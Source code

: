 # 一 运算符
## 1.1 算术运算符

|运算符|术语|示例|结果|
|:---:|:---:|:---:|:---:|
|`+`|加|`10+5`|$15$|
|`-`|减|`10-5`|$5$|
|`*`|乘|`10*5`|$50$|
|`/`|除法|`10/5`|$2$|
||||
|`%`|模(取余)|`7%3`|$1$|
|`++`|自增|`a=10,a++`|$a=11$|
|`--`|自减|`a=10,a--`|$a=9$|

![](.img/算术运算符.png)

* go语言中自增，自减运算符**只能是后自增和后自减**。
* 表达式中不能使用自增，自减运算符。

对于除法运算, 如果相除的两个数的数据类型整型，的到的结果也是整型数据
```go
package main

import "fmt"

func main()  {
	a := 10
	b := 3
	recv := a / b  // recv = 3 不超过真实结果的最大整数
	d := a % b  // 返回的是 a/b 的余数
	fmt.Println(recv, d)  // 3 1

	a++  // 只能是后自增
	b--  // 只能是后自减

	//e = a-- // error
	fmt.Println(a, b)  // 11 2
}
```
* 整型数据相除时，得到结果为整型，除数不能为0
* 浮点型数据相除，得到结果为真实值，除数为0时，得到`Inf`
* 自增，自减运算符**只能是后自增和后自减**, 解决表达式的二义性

* * * *

◆ **What you are asked to do**: Output the whole of the material above, exactly.

◆ **Response**:
Source code

: # 一 运算符
## 1.1 算术运算符

|运算符|术语|示例|结果|
|:---:|:---:|:---:|:---:|
|`+`|加|`10+5`|$15$|
|`-`|减|`10-5`|$5$|
|`*`|乘|`10*5`|$50$|
|`/`|除法|`10/5`|$2$|
||||
|`%`|模(取余)|`7%3`|$1$|
|`++`|自增|`a=10,a++`|$a=11$|
|`--`|自减|`a=10,a--`|$a=9$|

![](.img/算术运算符.png)

* go语言中自增，自减运算符**只能是后自增和后自减**。
* 表达式中不能使用自增，自减运算符。

对于除法运算, 如果相除的两个数的数据类型整型，的到的结果也是整型数据
```go
package main

import "fmt"

func main()  {
	a := 10
	b := 3
	recv := a / b  // recv = 3 不超过真实结果的最大整数
	d := a % b  // 返回的是 a/b 的余数
	fmt.Println(recv, d)  // 3 1

	a++  // 只能是后自增
	b--  // 只能是后自减

	//e = a-- // error
	fmt.Println(a, b)  // 11 2
}
```
* 整型数据相除时，得到结果为整型，除数不能为0
* 浮点型数据相除，得到结果为真实值，除数为0时，得到`Inf`
* 自增，自减运算符**只能是后自增和后自减**, 解决表达式的二义性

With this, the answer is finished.